(Task to carry out)
Each entry in the material below should be reproduced exactly.

*** Block opens ***

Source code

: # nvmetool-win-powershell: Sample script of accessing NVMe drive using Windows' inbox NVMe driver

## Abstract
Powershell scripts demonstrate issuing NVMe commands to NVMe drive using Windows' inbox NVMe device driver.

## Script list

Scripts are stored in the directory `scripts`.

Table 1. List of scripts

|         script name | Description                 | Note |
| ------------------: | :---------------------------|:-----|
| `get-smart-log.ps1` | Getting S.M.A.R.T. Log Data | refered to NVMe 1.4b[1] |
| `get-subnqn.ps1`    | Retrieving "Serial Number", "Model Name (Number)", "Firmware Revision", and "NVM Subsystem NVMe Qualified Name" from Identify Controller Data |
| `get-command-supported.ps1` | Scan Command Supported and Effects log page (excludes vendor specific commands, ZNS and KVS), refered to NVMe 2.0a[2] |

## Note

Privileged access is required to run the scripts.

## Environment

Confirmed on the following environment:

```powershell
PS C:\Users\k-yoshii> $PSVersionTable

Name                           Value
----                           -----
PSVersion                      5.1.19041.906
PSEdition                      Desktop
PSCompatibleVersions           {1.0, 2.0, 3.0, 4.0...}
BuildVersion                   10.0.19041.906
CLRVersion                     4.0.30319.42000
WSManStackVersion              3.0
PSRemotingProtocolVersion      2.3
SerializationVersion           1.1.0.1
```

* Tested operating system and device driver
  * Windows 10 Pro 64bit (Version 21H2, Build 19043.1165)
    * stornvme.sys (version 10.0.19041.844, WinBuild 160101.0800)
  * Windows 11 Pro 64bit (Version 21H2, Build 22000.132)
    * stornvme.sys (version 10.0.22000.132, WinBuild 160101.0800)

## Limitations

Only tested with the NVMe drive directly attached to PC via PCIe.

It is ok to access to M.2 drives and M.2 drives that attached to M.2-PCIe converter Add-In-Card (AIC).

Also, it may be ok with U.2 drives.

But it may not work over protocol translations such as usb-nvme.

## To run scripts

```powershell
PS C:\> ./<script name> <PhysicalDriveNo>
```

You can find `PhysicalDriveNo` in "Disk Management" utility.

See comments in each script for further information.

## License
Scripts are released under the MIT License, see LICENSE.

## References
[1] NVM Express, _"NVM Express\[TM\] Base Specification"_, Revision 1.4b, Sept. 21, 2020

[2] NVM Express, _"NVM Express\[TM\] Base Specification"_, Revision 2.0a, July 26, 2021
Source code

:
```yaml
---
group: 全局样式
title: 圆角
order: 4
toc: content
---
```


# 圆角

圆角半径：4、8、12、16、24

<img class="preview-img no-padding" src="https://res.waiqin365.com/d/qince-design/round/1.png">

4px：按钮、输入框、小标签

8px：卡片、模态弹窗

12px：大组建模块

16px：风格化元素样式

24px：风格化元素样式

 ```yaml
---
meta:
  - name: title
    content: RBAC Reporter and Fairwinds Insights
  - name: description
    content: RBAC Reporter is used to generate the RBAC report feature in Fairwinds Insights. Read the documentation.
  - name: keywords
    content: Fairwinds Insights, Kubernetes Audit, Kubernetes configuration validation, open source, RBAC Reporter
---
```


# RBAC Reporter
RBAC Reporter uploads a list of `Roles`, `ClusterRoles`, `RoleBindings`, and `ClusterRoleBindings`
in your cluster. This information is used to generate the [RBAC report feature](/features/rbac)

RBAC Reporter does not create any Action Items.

*** Block closes ***

(Written answer)
Source code

: # nvmetool-win-powershell: Sample script of accessing NVMe drive using Windows' inbox NVMe driver

## Abstract
Powershell scripts demonstrate issuing NVMe commands to NVMe drive using Windows' inbox NVMe device driver.

## Script list

Scripts are stored in the directory `scripts`.

Table 1. List of scripts

|         script name | Description                 | Note |
| ------------------: | :---------------------------|:-----|
| `get-smart-log.ps1` | Getting S.M.A.R.T. Log Data | refered to NVMe 1.4b[1] |
| `get-subnqn.ps1`    | Retrieving "Serial Number", "Model Name (Number)", "Firmware Revision", and "NVM Subsystem NVMe Qualified Name" from Identify Controller Data |
| `get-command-supported.ps1` | Scan Command Supported and Effects log page (excludes vendor specific commands, ZNS and KVS), refered to NVMe 2.0a[2] |

## Note

Privileged access is required to run the scripts.

## Environment

Confirmed on the following environment:

```powershell
PS C:\Users\k-yoshii> $PSVersionTable

Name                           Value
----                           -----
PSVersion                      5.1.19041.906
PSEdition                      Desktop
PSCompatibleVersions           {1.0, 2.0, 3.0, 4.0...}
BuildVersion                   10.0.19041.906
CLRVersion                     4.0.30319.42000
WSManStackVersion              3.0
PSRemotingProtocolVersion      2.3
SerializationVersion           1.1.0.1
```

* Tested operating system and device driver
  * Windows 10 Pro 64bit (Version 21H2, Build 19043.1165)
    * stornvme.sys (version 10.0.19041.844, WinBuild 160101.0800)
  * Windows 11 Pro 64bit (Version 21H2, Build 22000.132)
    * stornvme.sys (version 10.0.22000.132, WinBuild 160101.0800)

## Limitations

Only tested with the NVMe drive directly attached to PC via PCIe.

It is ok to access to M.2 drives and M.2 drives that attached to M.2-PCIe converter Add-In-Card (AIC).

Also, it may be ok with U.2 drives.

But it may not work over protocol translations such as usb-nvme.

## To run scripts

```powershell
PS C:\> ./<script name> <PhysicalDriveNo>
```

You can find `PhysicalDriveNo` in "Disk Management" utility.

See comments in each script for further information.

## License
Scripts are released under the MIT License, see LICENSE.

## References
[1] NVM Express, _"NVM Express\[TM\] Base Specification"_, Revision 1.4b, Sept. 21, 2020

[2] NVM Express, _"NVM Express\[TM\] Base Specification"_, Revision 2.0a, July 26, 2021
Source code

:
```yaml
---
group: 全局样式
title: 圆角
order: 4
toc: content
---
```


# 圆角

圆角半径：4、8、12、16、24

<img class="preview-img no-padding" src="https://res.waiqin365.com/d/qince-design/round/1.png">

4px：按钮、输入框、小标签

8px：卡片、模态弹窗

12px：大组建模块

16px：风格化元素样式

24px：风格化元素样式

 ```yaml
---
meta:
  - name: title
    content: RBAC Reporter and Fairwinds Insights
  - name: description
    content: RBAC Reporter is used to generate the RBAC report feature in Fairwinds Insights. Read the documentation.
  - name: keywords
    content: Fairwinds Insights, Kubernetes Audit, Kubernetes configuration validation, open source, RBAC Reporter
---
```


# RBAC Reporter
RBAC Reporter uploads a list of `Roles`, `ClusterRoles`, `RoleBindings`, and `ClusterRoleBindings`
in your cluster. This information is used to generate the [RBAC report feature](/features/rbac)

RBAC Reporter does not create any Action Items.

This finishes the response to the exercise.